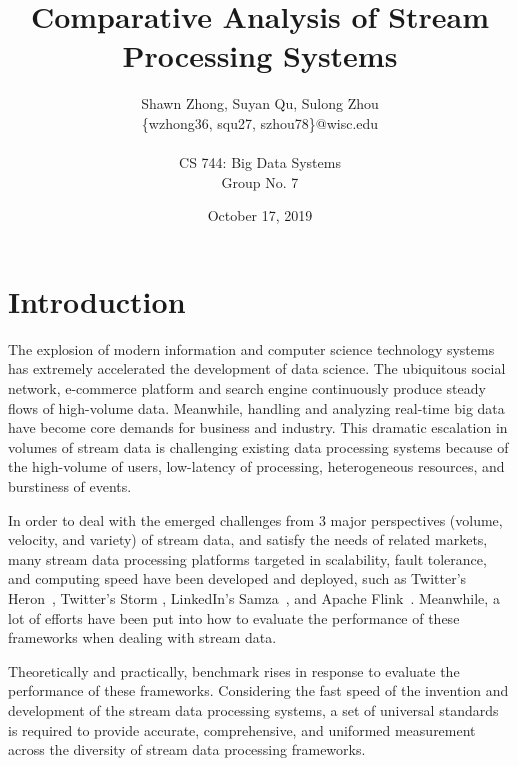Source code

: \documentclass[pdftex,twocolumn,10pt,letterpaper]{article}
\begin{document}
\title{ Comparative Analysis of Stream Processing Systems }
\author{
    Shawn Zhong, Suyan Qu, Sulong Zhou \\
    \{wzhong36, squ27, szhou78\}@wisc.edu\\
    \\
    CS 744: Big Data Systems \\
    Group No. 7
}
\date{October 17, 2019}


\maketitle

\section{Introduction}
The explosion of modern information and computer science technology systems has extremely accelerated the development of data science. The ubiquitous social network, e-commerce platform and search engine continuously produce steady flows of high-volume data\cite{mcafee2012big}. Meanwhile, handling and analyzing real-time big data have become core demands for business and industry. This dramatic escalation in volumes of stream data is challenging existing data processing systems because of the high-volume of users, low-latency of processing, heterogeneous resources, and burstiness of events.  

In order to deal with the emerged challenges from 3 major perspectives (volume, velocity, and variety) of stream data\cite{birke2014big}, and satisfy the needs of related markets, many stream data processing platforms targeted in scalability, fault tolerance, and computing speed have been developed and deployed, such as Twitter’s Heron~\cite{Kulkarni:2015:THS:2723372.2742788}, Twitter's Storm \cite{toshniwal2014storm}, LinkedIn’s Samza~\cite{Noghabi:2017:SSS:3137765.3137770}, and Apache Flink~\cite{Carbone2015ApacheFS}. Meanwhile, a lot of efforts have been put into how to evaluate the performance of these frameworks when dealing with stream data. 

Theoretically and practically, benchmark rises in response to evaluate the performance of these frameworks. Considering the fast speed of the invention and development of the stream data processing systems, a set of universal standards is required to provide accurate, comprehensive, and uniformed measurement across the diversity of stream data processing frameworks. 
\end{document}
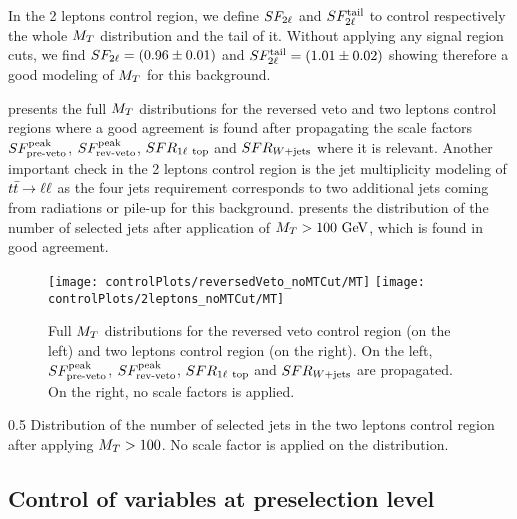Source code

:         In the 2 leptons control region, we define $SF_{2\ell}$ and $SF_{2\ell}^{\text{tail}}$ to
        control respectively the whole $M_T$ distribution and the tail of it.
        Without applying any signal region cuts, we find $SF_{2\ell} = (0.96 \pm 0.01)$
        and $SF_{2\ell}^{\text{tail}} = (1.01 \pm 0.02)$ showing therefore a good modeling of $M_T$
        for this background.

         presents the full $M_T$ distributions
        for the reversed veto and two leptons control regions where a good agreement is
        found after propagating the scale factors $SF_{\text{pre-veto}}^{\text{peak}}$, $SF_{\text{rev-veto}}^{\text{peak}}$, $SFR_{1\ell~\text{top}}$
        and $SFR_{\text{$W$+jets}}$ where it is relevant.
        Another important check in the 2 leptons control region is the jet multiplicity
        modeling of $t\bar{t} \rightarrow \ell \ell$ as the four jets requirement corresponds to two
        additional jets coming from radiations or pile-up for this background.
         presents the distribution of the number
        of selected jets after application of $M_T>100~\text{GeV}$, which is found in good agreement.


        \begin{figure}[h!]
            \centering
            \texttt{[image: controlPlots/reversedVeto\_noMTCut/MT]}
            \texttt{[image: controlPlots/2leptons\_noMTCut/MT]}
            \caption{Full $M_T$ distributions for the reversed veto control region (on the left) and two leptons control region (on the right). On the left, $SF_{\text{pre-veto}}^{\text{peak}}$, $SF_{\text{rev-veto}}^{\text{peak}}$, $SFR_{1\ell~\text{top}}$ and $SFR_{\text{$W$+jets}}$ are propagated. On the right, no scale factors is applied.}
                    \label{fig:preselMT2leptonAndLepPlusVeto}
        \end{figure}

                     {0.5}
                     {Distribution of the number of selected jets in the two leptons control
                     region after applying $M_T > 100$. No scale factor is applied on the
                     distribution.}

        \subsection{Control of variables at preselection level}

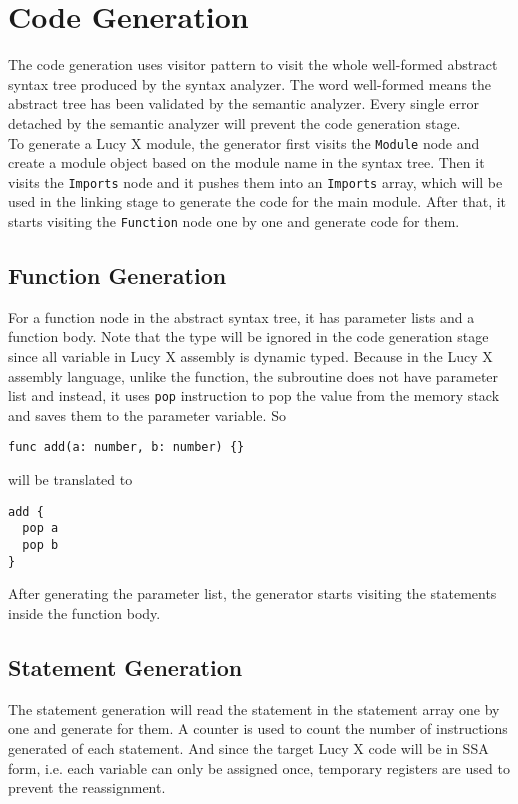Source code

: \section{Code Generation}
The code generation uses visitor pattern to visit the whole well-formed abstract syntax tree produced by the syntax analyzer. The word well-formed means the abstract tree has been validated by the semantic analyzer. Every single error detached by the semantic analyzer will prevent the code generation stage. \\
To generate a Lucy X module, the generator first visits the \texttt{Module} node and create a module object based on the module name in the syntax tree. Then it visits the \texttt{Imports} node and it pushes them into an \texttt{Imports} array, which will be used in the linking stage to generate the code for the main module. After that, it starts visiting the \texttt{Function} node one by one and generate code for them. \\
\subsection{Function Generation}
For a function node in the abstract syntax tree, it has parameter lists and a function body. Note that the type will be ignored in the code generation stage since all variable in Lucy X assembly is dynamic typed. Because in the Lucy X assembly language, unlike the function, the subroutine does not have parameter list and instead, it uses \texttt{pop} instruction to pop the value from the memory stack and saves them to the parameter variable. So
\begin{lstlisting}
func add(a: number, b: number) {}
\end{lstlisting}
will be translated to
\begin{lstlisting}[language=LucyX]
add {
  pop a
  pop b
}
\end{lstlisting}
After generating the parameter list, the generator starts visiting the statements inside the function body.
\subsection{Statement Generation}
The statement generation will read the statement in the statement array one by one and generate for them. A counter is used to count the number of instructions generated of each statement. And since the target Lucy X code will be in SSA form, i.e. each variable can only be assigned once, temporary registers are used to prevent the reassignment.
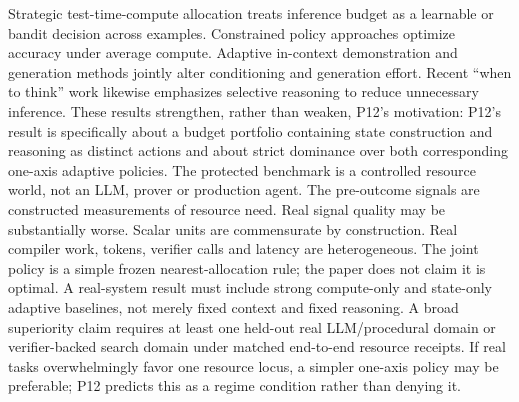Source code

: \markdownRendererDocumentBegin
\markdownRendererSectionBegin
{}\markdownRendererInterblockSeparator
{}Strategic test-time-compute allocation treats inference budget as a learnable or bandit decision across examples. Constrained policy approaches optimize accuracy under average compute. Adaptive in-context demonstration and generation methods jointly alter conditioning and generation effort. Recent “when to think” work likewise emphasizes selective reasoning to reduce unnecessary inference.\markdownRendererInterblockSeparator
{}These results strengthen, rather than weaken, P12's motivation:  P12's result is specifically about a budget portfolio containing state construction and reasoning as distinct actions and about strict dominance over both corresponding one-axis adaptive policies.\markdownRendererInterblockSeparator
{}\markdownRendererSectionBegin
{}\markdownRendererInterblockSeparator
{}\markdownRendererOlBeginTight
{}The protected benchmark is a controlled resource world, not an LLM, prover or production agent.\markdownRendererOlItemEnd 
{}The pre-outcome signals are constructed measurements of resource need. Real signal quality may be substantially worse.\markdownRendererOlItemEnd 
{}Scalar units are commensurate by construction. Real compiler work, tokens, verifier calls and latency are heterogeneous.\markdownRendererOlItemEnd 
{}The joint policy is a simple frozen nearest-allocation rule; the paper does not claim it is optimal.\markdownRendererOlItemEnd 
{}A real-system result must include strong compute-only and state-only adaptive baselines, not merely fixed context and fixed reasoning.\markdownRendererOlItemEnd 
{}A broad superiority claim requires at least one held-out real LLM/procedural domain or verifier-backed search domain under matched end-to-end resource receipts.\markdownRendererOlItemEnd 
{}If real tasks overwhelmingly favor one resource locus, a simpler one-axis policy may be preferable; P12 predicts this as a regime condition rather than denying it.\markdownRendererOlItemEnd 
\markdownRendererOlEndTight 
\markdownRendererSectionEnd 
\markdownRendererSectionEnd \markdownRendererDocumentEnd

++++++

### [TASK STATEMENT]
Check each line of the records for the word "budget", then state how many lines have it, as a number only.

### [RESPONSE BELOW]
2